START The records

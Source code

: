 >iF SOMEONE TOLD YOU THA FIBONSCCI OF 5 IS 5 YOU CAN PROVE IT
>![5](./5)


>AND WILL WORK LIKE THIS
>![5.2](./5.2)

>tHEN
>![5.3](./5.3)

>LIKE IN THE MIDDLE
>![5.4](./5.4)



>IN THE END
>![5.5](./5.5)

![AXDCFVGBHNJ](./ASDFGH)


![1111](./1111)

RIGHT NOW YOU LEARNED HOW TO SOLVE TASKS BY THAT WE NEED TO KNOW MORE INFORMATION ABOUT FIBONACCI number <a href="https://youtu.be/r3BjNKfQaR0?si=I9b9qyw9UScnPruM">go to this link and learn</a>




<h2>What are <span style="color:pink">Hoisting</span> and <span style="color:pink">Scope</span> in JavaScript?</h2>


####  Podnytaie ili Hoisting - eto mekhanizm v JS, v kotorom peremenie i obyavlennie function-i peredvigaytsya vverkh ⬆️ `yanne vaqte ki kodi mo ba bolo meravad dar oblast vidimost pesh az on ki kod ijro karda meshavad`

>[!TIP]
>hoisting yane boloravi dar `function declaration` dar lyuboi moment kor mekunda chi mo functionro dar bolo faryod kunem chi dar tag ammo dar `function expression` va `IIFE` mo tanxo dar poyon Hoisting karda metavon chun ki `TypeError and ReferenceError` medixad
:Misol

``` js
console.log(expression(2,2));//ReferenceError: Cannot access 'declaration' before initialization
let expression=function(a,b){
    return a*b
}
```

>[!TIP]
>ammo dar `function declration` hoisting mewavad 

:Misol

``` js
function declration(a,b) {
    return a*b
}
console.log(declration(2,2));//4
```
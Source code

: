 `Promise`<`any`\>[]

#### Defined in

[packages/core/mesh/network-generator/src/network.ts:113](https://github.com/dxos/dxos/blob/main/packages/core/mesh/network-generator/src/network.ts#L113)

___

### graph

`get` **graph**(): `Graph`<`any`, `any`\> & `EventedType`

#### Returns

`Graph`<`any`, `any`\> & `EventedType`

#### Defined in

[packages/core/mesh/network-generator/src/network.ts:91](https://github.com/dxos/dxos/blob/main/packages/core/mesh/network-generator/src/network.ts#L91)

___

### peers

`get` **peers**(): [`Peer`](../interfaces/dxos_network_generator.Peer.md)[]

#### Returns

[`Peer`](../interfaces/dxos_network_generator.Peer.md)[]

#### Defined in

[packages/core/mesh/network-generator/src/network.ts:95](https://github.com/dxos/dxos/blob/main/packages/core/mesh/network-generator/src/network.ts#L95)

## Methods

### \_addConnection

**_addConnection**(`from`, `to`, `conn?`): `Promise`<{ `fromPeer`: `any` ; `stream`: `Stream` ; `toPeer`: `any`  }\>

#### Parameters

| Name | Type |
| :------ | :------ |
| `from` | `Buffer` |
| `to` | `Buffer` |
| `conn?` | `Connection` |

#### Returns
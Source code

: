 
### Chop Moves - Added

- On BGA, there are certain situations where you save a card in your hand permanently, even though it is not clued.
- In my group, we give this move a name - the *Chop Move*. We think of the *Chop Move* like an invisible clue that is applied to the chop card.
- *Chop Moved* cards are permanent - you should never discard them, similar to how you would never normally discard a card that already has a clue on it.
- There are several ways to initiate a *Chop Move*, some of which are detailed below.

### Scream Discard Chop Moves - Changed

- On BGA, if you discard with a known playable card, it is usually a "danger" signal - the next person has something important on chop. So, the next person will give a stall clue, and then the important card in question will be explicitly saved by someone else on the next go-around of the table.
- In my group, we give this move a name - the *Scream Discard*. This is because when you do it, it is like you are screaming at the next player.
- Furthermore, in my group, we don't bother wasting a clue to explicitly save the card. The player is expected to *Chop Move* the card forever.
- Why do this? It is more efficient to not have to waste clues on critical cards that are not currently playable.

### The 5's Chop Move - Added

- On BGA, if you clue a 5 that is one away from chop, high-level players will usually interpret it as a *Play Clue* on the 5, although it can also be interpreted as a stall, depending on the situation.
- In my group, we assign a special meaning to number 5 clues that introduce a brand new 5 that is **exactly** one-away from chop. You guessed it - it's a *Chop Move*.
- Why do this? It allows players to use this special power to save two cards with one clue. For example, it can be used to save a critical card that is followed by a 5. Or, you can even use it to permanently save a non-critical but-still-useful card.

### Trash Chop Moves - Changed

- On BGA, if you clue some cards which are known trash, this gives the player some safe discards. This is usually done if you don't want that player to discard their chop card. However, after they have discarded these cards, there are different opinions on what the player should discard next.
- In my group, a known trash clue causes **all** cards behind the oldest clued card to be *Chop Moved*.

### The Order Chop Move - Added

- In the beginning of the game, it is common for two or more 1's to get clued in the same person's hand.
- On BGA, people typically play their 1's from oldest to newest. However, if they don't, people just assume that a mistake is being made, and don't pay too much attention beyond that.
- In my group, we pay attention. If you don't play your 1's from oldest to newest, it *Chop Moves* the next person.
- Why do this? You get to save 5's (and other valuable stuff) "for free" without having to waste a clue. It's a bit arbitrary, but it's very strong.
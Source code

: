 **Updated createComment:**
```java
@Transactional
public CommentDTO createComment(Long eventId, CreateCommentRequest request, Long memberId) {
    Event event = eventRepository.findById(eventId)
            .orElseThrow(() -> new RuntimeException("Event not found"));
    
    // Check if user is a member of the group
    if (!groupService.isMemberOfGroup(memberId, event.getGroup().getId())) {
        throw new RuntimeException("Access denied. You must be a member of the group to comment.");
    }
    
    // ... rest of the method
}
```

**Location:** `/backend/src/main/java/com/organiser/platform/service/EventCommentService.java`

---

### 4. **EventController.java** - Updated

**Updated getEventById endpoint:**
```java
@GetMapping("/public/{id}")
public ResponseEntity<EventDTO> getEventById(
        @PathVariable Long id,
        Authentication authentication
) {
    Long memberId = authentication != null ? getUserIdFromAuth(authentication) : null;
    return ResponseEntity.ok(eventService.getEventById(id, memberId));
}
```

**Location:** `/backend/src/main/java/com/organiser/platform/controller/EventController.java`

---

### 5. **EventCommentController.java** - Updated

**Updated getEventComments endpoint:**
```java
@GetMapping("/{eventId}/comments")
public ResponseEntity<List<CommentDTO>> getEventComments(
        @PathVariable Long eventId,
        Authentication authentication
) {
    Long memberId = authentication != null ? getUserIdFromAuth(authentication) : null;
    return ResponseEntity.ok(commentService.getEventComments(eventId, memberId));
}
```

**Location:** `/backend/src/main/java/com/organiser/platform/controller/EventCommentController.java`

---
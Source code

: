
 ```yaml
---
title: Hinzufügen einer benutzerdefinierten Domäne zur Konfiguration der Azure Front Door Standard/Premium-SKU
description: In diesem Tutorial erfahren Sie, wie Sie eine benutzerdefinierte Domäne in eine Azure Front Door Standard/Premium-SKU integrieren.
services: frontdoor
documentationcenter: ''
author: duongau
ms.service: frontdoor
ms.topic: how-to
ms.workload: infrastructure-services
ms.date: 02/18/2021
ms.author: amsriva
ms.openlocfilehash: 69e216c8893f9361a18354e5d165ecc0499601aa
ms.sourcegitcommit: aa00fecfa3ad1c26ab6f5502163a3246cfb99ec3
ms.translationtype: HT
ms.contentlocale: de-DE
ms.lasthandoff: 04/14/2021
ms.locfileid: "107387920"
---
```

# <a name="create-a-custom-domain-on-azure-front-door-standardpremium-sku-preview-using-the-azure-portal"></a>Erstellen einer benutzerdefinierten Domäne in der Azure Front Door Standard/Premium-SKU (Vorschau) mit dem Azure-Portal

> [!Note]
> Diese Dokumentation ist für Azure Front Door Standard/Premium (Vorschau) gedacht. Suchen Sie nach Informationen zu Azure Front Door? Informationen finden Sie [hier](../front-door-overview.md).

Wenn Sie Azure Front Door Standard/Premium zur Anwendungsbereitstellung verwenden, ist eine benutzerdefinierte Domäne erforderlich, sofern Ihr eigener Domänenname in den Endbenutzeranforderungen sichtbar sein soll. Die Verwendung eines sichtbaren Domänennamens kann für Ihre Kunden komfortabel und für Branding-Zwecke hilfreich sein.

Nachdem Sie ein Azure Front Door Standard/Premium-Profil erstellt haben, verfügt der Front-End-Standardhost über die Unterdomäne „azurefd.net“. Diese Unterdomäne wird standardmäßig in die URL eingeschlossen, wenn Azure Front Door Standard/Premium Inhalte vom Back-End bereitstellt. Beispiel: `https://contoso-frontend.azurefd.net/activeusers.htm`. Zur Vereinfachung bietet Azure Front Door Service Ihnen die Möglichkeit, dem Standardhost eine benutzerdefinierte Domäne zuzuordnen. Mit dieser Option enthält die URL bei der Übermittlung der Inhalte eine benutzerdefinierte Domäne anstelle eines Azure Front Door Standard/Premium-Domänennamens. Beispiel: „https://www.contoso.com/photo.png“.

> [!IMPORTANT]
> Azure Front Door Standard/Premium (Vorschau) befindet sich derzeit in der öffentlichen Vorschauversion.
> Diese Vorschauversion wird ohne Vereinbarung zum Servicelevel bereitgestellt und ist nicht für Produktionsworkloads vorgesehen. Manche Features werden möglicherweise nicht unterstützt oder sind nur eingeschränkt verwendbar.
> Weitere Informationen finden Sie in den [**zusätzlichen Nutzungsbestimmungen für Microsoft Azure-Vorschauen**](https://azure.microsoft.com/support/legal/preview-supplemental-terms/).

END The records

* **Description of the task**:
The exercise is to copy out every line above that has the word "clued" in it.

* **Answer to this problem**:
- On BGA, there are certain situations where you save a card in your hand permanently, even though it is not clued.
- In my group, a known trash clue causes **all** cards behind the oldest clued card to be *Chop Moved*.
- In the beginning of the game, it is common for two or more 1's to get clued in the same person's hand.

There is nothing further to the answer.